● ABOUT THIS TASK:
Among the lines below, copy exactly those from the one with "You should see a response" through the one with "- 🔗 Source: https://www.youtube.com/watch?v=wWytWqXOBCE", counting both ends.
═══ STUDY MATERIAL ═══
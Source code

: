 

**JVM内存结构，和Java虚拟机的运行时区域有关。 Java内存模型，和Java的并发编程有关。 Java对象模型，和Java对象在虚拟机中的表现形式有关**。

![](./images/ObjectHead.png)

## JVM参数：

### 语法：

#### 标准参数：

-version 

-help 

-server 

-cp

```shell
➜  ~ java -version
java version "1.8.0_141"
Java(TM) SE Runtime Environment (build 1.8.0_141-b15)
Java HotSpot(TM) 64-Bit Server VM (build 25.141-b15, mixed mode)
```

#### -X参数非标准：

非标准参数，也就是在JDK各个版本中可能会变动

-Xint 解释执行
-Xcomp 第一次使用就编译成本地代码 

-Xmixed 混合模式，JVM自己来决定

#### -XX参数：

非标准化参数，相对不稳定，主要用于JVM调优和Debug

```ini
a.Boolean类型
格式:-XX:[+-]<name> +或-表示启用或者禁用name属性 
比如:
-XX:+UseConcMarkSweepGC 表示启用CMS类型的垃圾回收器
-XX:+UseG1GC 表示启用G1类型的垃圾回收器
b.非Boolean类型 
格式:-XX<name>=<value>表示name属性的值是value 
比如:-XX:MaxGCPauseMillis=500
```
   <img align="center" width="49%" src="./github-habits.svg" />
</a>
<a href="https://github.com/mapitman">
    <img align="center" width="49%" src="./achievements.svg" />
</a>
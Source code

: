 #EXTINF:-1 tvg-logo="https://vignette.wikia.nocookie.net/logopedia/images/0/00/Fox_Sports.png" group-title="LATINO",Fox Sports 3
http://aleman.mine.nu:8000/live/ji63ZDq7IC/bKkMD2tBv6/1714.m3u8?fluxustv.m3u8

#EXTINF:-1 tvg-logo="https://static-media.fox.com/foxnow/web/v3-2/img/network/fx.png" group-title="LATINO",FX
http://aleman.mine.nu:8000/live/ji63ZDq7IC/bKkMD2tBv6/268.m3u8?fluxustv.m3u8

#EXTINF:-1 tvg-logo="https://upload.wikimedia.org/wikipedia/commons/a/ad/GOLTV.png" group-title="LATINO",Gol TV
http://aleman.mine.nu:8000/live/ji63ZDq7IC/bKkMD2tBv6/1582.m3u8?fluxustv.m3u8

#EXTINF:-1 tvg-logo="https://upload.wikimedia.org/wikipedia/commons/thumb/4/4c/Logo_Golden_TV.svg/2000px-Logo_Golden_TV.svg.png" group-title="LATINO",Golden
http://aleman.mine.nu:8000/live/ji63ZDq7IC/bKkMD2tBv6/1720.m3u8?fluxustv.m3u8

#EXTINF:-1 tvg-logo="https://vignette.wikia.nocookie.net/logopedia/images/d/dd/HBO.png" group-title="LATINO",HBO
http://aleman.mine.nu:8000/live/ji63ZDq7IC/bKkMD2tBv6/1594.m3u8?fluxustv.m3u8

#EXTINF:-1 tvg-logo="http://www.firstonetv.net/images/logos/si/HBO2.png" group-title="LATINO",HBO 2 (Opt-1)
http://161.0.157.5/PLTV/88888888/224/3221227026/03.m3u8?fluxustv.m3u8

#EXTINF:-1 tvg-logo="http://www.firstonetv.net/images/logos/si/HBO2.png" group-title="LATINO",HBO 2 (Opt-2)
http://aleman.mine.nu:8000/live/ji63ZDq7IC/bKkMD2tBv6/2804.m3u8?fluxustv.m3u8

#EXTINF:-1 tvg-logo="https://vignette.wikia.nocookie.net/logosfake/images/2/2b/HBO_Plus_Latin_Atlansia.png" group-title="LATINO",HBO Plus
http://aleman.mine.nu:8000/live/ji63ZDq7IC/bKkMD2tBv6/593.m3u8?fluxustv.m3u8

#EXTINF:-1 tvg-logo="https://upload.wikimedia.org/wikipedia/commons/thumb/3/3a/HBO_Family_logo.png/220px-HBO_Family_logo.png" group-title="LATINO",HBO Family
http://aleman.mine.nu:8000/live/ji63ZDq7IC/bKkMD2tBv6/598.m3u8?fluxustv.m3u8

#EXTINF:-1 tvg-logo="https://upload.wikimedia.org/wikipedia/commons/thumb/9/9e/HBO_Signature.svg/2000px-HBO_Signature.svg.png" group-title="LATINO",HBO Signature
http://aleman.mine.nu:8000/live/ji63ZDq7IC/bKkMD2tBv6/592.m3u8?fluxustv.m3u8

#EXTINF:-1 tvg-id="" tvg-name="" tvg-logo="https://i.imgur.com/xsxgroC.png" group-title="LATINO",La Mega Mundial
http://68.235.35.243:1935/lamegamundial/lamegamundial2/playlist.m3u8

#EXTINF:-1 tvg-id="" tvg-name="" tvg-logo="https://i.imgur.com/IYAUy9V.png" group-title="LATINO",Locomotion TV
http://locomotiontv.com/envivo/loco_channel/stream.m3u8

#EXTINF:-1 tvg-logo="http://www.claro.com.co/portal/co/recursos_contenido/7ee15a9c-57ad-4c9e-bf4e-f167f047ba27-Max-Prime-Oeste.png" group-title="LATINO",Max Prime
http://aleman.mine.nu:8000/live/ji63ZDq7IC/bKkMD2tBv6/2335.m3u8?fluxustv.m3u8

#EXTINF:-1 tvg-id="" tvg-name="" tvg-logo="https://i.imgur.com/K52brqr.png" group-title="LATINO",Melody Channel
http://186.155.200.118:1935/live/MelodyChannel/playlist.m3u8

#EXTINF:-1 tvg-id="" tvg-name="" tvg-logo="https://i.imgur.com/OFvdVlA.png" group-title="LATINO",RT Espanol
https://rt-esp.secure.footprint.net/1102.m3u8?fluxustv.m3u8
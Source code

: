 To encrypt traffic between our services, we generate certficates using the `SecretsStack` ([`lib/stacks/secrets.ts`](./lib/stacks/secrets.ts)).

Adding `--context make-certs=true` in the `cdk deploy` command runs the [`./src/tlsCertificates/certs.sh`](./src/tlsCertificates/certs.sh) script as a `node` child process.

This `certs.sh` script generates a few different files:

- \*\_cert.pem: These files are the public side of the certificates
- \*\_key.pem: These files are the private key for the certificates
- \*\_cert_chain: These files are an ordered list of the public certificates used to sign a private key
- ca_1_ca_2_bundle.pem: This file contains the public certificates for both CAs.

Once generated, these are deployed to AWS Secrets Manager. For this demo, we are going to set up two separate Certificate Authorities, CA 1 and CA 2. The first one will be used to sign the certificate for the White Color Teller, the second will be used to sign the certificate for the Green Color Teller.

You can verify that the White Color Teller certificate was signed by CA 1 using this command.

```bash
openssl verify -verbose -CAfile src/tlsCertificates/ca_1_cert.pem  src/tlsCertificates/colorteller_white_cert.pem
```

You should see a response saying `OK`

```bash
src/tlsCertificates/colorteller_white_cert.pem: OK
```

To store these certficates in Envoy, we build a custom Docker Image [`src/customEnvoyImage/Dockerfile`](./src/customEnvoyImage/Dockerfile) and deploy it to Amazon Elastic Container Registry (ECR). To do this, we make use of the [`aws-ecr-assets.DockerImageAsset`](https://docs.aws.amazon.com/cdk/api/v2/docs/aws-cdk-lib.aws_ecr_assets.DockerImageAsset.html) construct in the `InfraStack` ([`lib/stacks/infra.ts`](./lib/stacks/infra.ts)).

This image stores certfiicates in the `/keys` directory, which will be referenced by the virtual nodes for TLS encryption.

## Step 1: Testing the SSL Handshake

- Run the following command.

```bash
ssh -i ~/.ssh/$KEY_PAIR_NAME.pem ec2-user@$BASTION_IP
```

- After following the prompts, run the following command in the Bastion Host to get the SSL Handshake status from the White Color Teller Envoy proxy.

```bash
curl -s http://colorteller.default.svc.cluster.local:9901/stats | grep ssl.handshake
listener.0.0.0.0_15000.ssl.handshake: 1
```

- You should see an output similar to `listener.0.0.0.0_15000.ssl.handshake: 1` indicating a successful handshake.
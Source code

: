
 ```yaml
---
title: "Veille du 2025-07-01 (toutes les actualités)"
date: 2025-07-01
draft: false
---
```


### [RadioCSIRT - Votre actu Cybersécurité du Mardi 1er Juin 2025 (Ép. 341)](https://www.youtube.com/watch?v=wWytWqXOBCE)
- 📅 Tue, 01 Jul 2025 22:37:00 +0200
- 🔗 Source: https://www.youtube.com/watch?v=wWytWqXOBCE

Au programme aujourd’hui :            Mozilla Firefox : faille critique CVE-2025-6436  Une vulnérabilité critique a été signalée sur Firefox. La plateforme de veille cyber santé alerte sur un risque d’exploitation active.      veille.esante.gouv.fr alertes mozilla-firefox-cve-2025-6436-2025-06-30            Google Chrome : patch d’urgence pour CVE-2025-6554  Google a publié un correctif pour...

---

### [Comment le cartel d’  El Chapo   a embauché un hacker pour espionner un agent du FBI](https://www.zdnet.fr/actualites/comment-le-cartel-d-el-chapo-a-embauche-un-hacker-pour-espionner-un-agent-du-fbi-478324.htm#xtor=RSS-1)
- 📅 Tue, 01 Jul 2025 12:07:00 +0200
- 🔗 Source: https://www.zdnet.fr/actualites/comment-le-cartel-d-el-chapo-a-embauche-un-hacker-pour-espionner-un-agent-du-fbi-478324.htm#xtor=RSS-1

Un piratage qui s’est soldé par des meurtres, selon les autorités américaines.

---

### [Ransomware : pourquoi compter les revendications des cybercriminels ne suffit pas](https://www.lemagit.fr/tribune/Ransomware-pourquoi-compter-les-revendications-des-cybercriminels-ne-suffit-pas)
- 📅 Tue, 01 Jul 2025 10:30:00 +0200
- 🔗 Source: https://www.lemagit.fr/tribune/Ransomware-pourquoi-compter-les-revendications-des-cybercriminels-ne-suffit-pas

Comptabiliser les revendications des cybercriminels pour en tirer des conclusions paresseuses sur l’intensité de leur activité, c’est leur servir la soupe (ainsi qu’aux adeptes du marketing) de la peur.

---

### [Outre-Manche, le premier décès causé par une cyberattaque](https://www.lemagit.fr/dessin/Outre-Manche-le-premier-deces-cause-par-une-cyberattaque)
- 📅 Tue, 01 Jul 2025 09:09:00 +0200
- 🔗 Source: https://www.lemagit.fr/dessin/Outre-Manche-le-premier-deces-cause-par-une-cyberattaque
═══
● RESULT FOR THIS EXERCISE:
You should see a response saying `OK`

```bash
src/tlsCertificates/colorteller_white_cert.pem: OK
```

To store these certficates in Envoy, we build a custom Docker Image [`src/customEnvoyImage/Dockerfile`](./src/customEnvoyImage/Dockerfile) and deploy it to Amazon Elastic Container Registry (ECR). To do this, we make use of the [`aws-ecr-assets.DockerImageAsset`](https://docs.aws.amazon.com/cdk/api/v2/docs/aws-cdk-lib.aws_ecr_assets.DockerImageAsset.html) construct in the `InfraStack` ([`lib/stacks/infra.ts`](./lib/stacks/infra.ts)).

This image stores certfiicates in the `/keys` directory, which will be referenced by the virtual nodes for TLS encryption.

## Step 1: Testing the SSL Handshake

- Run the following command.

```bash
ssh -i ~/.ssh/$KEY_PAIR_NAME.pem ec2-user@$BASTION_IP
```

- After following the prompts, run the following command in the Bastion Host to get the SSL Handshake status from the White Color Teller Envoy proxy.

```bash
curl -s http://colorteller.default.svc.cluster.local:9901/stats | grep ssl.handshake
listener.0.0.0.0_15000.ssl.handshake: 1
```

- You should see an output similar to `listener.0.0.0.0_15000.ssl.handshake: 1` indicating a successful handshake.
Source code

:
 ```yaml
---
title: "Veille du 2025-07-01 (toutes les actualités)"
date: 2025-07-01
draft: false
---
```


### [RadioCSIRT - Votre actu Cybersécurité du Mardi 1er Juin 2025 (Ép. 341)](https://www.youtube.com/watch?v=wWytWqXOBCE)
- 📅 Tue, 01 Jul 2025 22:37:00 +0200
- 🔗 Source: https://www.youtube.com/watch?v=wWytWqXOBCE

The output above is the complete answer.